JAKARTA – Jaksa Agung Muda Tindak Pidana Khusus (Jampidsus) Kejaksaan Agung, Febrie Adriansyah, resmi mengundurkan diri dari jabatannya. Pengunduran diri tersebut telah diterima oleh Jaksa Agung ST Burhanuddin pada Sabtu (11/7/2026).
Kepala Pusat Penerangan Hukum Kejaksaan Agung, Anang Supriatna, mengatakan keputusan itu diambil sebagai bentuk penghormatan terhadap proses hukum yang tengah berjalan. Menurutnya, langkah Febrie juga dimaksudkan untuk menjaga integritas, objektivitas, serta netralitas institusi di tengah penyelidikan yang dilakukan aparat kepolisian.
Meski ditinggal pejabat utamanya, Kejaksaan Agung memastikan seluruh fungsi dan penanganan perkara di lingkungan Jampidsus tetap berjalan sesuai mekanisme yang berlaku. Institusi tersebut juga meminta semua pihak menghormati proses hukum dan tetap mengedepankan asas praduga tak bersalah.

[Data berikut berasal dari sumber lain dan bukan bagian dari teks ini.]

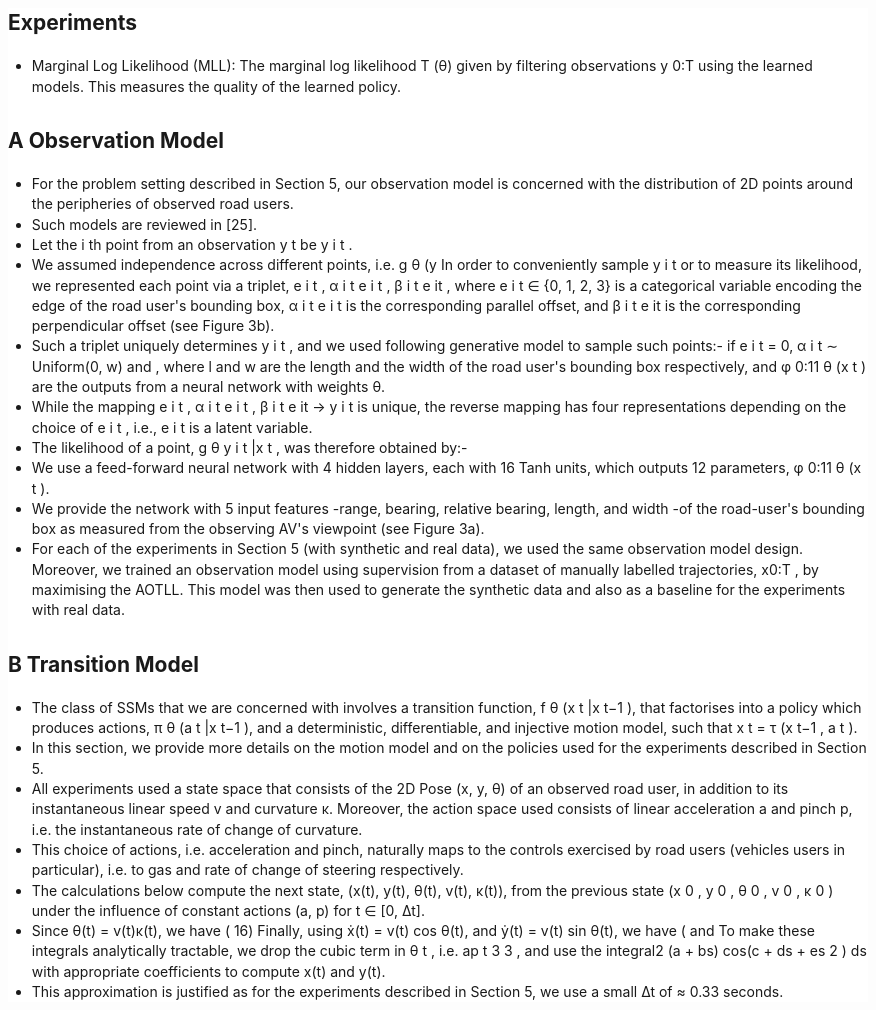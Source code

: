 ## Experiments
- Marginal Log Likelihood (MLL): The marginal log likelihood T (θ) given by filtering observations y 0:T using the learned models. This measures the quality of the learned policy.

## A Observation Model
- For the problem setting described in Section 5, our observation model is concerned with the distribution of 2D points around the peripheries of observed road users.
- Such models are reviewed in [25].
- Let the i th point from an observation y t be y i t .
- We assumed independence across different points, i.e. g θ (y In order to conveniently sample y i t or to measure its likelihood, we represented each point via a triplet, e i t , α i t e i t , β i t e it , where e i t ∈ {0, 1, 2, 3} is a categorical variable encoding the edge of the road user's bounding box, α i t e i t is the corresponding parallel offset, and β i t e it is the corresponding perpendicular offset (see Figure 3b).
- Such a triplet uniquely determines y i t , and we used following generative model to sample such points:- if e i t = 0, α i t ∼ Uniform(0, w) and , where l and w are the length and the width of the road user's bounding box respectively, and φ 0:11 θ (x t ) are the outputs from a neural network with weights θ.
- While the mapping e i t , α i t e i t , β i t e it → y i t is unique, the reverse mapping has four representations depending on the choice of e i t , i.e., e i t is a latent variable.
- The likelihood of a point, g θ y i t |x t , was therefore obtained by:-
- We use a feed-forward neural network with 4 hidden layers, each with 16 Tanh units, which outputs 12 parameters, φ 0:11 θ (x t ).
- We provide the network with 5 input features -range, bearing, relative bearing, length, and width -of the road-user's bounding box as measured from the observing AV's viewpoint (see Figure 3a).
- For each of the experiments in Section 5 (with synthetic and real data), we used the same observation model design. Moreover, we trained an observation model using supervision from a dataset of manually labelled trajectories, x0:T , by maximising the AOTLL. This model was then used to generate the synthetic data and also as a baseline for the experiments with real data.

## B Transition Model
- The class of SSMs that we are concerned with involves a transition function, f θ (x t |x t−1 ), that factorises into a policy which produces actions, π θ (a t |x t−1 ), and a deterministic, differentiable, and injective motion model, such that x t = τ (x t−1 , a t ).
- In this section, we provide more details on the motion model and on the policies used for the experiments described in Section 5.
- All experiments used a state space that consists of the 2D Pose (x, y, θ) of an observed road user, in addition to its instantaneous linear speed v and curvature κ. Moreover, the action space used consists of linear acceleration a and pinch p, i.e. the instantaneous rate of change of curvature.
- This choice of actions, i.e. acceleration and pinch, naturally maps to the controls exercised by road users (vehicles users in particular), i.e. to gas and rate of change of steering respectively.
- The calculations below compute the next state, (x(t), y(t), θ(t), v(t), κ(t)), from the previous state (x 0 , y 0 , θ 0 , v 0 , κ 0 ) under the influence of constant actions (a, p) for t ∈ [0, ∆t].
- Since θ(t) = v(t)κ(t), we have ( 16) Finally, using ẋ(t) = v(t) cos θ(t), and ẏ(t) = v(t) sin θ(t), we have ( and To make these integrals analytically tractable, we drop the cubic term in θ t , i.e. ap t 3 3 , and use the integral2 (a + bs) cos(c + ds + es 2 ) ds with appropriate coefficients to compute x(t) and y(t).
- This approximation is justified as for the experiments described in Section 5, we use a small ∆t of ≈ 0.33 seconds.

Pengunduran diri Febrie terjadi setelah rumah pribadinya di kawasan Sentul, Bogor, digeledah oleh penyidik Korps Pemberantasan Tindak Pidana Korupsi (Kortastipidkor) Polri bersama Polda Metro Jaya. Sebelumnya, Febrie mengakui rumah tersebut merupakan miliknya dan menyatakan siap memberikan penjelasan melalui mekanisme hukum yang berlaku.
Perkembangan ini menjadi sorotan karena Jampidsus selama ini menangani sejumlah perkara korupsi besar yang mendapat perhatian publik. Hingga kini, Kejaksaan Agung belum mengumumkan siapa yang akan menggantikan Febrie Adriansyah sebagai Jampidsus.